Tim Bovee (pronounced BOH-vee) is an editor and project manager with the Washington, D.C., bureau of a global news agency, the Associated Press. He was born in 1946 in Shawnee, Oklahoma.
He got his first job a journalist in 1965, as a newsman at a small radio station, KNOR, in Norman, Oklahoma. After military service in Vietnam and Turkey, in the 1970s he worked as English editor of The East magazine in Tokyo. In 1979 he entered newspaper journalism with the Clinton Daily News in Clinton, Oklahoma, and in 1980 joined the AP in Oklahoma City, He was the AP's Michigan business writer in Detroit from 1984 and since 1987 has worked in the Washington Bureau, handling the 1990 census, elections, technical projects and investigative reporting.

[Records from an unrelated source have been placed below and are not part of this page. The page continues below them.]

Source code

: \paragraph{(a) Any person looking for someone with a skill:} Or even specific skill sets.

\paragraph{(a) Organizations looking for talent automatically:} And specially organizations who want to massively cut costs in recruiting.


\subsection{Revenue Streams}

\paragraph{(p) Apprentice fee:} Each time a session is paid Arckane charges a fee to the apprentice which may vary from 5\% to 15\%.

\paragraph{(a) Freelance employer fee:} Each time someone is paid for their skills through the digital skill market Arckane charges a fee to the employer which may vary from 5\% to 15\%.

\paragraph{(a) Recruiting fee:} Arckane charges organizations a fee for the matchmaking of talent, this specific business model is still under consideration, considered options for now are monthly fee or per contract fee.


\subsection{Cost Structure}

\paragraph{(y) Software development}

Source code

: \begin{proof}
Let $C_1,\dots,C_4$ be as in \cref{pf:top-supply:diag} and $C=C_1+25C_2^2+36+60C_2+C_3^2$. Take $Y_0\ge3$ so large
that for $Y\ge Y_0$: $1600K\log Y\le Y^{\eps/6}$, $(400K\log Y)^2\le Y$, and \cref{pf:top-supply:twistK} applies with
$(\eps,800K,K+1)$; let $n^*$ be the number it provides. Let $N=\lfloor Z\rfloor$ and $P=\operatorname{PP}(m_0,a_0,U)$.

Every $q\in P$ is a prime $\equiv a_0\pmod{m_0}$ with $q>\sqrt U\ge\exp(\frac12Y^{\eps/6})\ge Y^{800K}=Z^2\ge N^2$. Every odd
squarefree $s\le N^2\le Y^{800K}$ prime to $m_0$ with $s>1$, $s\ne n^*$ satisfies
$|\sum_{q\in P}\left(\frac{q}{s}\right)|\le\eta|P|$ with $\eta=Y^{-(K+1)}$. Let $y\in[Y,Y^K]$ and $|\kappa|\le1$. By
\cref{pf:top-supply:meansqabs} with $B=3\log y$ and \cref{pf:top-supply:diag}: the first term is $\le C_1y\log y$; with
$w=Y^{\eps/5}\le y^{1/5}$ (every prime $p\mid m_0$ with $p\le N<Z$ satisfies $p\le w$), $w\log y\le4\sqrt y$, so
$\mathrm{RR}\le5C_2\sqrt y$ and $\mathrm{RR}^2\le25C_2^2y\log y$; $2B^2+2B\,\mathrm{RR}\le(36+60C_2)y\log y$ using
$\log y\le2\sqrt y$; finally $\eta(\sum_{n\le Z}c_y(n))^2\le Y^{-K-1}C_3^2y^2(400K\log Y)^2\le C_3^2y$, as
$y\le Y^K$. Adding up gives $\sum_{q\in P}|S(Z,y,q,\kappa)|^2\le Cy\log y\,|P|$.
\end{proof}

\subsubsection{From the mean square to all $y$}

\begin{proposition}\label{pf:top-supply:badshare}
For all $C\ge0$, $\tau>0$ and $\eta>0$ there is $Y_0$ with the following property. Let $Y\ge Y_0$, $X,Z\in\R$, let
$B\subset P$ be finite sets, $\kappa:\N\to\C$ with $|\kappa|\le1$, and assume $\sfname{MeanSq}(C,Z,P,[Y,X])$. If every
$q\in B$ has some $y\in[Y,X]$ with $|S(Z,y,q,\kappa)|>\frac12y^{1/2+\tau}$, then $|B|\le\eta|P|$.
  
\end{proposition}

Bovee was among the early experimenters in periodical publishing on the World Wide Web, well before Slate and Salon entered the field. In 1995 he started WebRunner magazine, a monthly collection of essays on political and social issues.
In 2001, he began DayPoems, a large repository of poetry past and present, as an ambivalent way of higlighting, while hiding, his own accomplishments as a poet.
Bovee is a member of the Federal Club of the Human Rights Campaign, the largest American gay rights lobbying group, the Leadership Council of the National Gay and Lesbian Task force, and Equality Virginia.
Bovee's langugage skills cover the usual suspects: A smattering of French and Spanish, a phrase or two in Chinese and Turkish, a fair degree of fluency in Japanese, aspirations toward Lojban, as well as Perl, Pascal, Delphi, VBScript, JavaScript and plain-vanilla BASIC.
Bovee presently resides in Portland, Oregon.